By AFP
In Summary
- Obama will leave Andrews Air Force base outside Washington for a weeklong trip that is scheduled to include stops in Senegal, South Africa and Tanzania.
WASHINGTON
President Barack Obama heads to Africa on a long
awaited first major tour Wednesday, but a trip meant to make up for lost
time is instead being overshadowed by Nelson Mandela's fading health.
Obama will leave Andrews Air Force base outside Washington for a weeklong trip that is scheduled to include stops in Senegal, South Africa and Tanzania.
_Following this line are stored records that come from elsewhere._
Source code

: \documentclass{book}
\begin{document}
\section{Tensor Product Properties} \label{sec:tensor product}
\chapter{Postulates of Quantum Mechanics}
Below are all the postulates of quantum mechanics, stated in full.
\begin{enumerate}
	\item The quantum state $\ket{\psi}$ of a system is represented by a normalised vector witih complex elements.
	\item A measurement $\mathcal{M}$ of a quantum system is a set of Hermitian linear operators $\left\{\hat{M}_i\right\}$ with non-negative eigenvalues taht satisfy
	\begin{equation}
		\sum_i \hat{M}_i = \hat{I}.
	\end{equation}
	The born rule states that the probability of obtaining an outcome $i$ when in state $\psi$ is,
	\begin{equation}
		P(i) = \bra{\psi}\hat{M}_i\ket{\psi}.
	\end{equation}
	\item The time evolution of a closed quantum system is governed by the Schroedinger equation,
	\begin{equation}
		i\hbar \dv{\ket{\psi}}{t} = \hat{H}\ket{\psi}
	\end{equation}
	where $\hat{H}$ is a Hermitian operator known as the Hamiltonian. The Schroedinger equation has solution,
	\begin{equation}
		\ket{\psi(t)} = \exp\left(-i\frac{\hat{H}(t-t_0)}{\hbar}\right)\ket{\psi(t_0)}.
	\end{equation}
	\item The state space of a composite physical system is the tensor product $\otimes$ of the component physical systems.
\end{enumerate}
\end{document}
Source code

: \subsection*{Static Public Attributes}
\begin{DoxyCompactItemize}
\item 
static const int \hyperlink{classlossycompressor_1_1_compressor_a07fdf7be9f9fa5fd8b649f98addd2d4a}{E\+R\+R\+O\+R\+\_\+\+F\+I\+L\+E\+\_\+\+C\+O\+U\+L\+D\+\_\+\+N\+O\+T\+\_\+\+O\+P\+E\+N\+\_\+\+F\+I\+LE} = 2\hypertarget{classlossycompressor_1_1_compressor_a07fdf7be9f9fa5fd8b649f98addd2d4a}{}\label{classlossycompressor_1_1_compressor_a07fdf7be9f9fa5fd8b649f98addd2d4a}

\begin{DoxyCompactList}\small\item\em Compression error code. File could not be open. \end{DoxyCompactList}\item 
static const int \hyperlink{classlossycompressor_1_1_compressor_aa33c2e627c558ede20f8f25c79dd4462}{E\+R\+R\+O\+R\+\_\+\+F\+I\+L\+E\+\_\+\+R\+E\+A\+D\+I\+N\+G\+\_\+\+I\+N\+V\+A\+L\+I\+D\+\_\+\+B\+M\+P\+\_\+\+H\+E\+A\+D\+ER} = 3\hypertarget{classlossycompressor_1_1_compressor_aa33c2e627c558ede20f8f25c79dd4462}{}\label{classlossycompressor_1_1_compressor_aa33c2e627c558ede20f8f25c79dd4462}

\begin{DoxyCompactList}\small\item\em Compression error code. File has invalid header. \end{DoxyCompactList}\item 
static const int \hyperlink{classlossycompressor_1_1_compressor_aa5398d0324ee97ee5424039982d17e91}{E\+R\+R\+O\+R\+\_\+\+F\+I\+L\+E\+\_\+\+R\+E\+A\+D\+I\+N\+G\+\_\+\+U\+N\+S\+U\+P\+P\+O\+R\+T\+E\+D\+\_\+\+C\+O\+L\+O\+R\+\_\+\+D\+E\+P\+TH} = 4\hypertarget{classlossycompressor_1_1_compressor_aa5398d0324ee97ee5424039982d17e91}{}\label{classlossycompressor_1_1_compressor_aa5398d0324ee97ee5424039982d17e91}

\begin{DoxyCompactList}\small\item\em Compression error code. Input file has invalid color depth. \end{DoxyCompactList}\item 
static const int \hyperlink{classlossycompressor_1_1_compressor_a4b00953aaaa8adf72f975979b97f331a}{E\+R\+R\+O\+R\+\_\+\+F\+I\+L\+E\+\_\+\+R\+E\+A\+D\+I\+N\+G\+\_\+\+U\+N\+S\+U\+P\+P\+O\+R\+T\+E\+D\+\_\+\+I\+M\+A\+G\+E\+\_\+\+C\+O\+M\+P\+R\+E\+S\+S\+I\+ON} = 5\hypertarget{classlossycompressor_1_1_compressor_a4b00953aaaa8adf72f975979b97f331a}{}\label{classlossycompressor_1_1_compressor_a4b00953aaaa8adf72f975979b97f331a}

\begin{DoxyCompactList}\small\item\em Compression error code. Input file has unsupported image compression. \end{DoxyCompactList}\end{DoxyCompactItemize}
Yet Mandela's fragile state of health has sparked speculation that the tour could be halted, or radically changed, if the anti-apartheid icon passes away in the hours before Obama leaves, or while he is on the continent.
The White House has said that it will defer to Mandela's family on whether the president would visit his ailing 94-year-old political hero in the Pretoria hospital where he has been for nearly three weeks.
South Africa's foreign minister Maite Nkoane Mashebane said that while Obama would have loved to see Mandela, a meeting with the former South African leader would be impossible as he was "indisposed."
The men met in 2005, when the former South African president was in Washington, and Obama was a newly elected senator, and the two have spoken several times since on the telephone.
But there have been no face-to-face meetings between the first black presidents of the United States and South Africa since Obama was elected in 2008.
The White House sees Obama's visit as a chance to make up for lost time, as the president was unable to fit in a visit to sub Saharan Africa in his first term, apart for a brief stop in Ghana.
There has also been disappointment on the continent, after Obama's election as the first black US president in 2009 caused euphoria.
Obama hardly dampened expectations, declaring in a quick stop in Ghana in 2009: "I have the blood of Africa within me, and my family's own story encompasses both the tragedies and triumphs of the larger African story."
But Africa policy has languished, with Obama battling economic tumult, rebalancing US attention to a rising Asia, being outpaced by revolution in the Middle East and consumed by his legacy project of ending US wars abroad.
US officials are aware that emerging economic opportunities and energy resources in Africa have attracted a clutch of interest from rising rivals.
Washington noticed that new Chinese President Xi Jinping professed a "sincere friendship" with Africa when he visited the continent on his first foreign tour.
There is one glaring missing stop on Obama's itinerary: Kenya, the homeland of his late father.
In an unusual intervention in a foreign election,
Obama in February urged the people of Kenya to avoid a repeat of
violence that killed more than 1,000 people after 2007 polls.
That violence led to the indictment of Kenyan
President Uhuru Kenyatta at the International Criminal Court in the
Hague, making it politically impossible for Obama to pay an evocative
trip to Kenya on this tour.
The president will stop first in Senegal, where he
will meet President Macky Sall and pay an emotive visit to Goree Island
and a museum and memorial to Africans caught up in the slave trade.